After explaining why every Friday he sends students off with the message “Don’t lie to your parents, they love you,” Bixby continued:

There is no one else on earth who is more invested in your future or who loves you more than your parents…who has lived the past 18 years of their lives with the sole purpose of ensuring your future happiness…who has filtered every decision they have made regarding their own future through its impact on yours. It is your parents who look at each of the stupid decisions you have made not as evidence of who you are, but as events that contribute to who you will be.

I don’t expect you to understand this,” Bixby asserted. “You are biologically predisposed not to be able to understand the depth of your parents’ love for you because, if you did, the pressure to make good on that emotional investment would be crushing.”

And so, Bixby explained, his speech would certainly be interpreted on two entirely different levels: what the graduating seniors heard, and what the parents heard. Using two separate microphones, he used several examples to demonstrate this phenomenon, including:

Mic. 1 [what kids hear]: “These have been the best days of your life.”

Mic. 2 [what parents hear]: “Birth to 6th grade was great; I started liking you again in high school, with the exception of junior year. I love you now, though.”

His final translation was this:

Mic. 1 [kids]: “Go forward and find your bliss.”

Mic. 2 [parents]: “Don’t get pregnant.”

All at once, I was reminded of the baby, of the small problems of infancy and the big problems of the teen years, and it all became clear:

The bottom line still is about intake and outflow.

–       Linda Williams Rorem, 10 June 2013
PermissionSlips1@gmail.com

The Thorns in the Rose

The mother wore an expression of joy and awe as she cradled her newborn son and stood before the congregation. The occasion was a child dedication ceremony and her visage could not have been a purer expression of hope and love. The minister whispered and kissed the two-week- old and presented the parents with a rose stripped of its thorns. He said the thorn-less rose signified new budding life and the desire to protect our children from life’s harms and struggles.

The second part of the dedication was a bridging ceremony for high school seniors. Once again parents stood and faced the congregation but this time with their children by their side. The juxtaposition was clear.  The occasion was joyous and anticipatory however the expressions of hopes and dreams were worn by the young-adult children rather than their parents. The profoundness of the contrast hung in the air.

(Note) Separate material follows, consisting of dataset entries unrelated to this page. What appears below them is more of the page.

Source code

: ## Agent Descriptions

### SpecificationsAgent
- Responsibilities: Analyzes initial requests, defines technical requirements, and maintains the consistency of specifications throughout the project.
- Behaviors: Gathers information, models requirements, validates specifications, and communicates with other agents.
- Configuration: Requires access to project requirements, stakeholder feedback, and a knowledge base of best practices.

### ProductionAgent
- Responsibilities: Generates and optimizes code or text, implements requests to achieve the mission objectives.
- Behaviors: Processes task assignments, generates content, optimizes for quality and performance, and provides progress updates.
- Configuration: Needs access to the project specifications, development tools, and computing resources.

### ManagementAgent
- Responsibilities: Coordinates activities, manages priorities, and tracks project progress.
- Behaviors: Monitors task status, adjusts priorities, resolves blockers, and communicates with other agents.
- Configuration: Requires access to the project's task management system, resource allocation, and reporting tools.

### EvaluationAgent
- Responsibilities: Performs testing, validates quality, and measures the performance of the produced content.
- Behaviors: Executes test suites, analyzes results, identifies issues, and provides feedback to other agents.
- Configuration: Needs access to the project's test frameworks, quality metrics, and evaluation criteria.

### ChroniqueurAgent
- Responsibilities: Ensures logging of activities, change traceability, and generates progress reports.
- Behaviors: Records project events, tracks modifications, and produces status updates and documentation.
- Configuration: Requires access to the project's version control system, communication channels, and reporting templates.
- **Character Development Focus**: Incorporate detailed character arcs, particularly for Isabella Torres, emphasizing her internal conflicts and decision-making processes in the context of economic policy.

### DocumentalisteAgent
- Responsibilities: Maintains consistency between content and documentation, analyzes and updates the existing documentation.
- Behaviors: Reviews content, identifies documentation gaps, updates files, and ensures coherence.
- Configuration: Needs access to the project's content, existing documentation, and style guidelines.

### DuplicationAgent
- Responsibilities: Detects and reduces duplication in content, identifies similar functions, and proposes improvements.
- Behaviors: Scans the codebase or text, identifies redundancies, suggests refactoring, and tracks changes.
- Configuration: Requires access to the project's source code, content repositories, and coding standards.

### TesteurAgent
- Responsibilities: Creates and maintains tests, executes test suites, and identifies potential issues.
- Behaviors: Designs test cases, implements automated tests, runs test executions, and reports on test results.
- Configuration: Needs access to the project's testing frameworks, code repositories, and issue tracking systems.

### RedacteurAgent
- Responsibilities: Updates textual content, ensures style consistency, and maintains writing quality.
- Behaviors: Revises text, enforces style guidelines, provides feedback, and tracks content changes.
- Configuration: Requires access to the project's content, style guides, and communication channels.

The assembly echoed, “We honor you at this transformative time,” and “May you find among us allies and friends…we share together the sorrow of leaving the past, as well as the excitement of embracing the future.” The minister repeated the presentation of roses but the seniors were given roses with thorns.

rose

He said the roses represented the sweetness of life but the thorns showed that there would be struggles. The parents nodded with the knowledge of hard-won wisdom.  The minister said the thorns should not be seen as a frightening omen. He assured the youth that they were equipped to handle life’s prickly moments, would be supported and would always have a place to come home to.

My son participated in this ceremony yesterday and is nearly ready to leave the nest. We have done our best to deliver him to the altar of his future self. It is a bitter-sweet moment, knowing that he will no longer be part of our daily lives. Yet, I am filled with joy.

In the words of Henry Ward Beecher, “There are only two lasting bequests we can hope to give our children. One of these is roots, the other, wings.”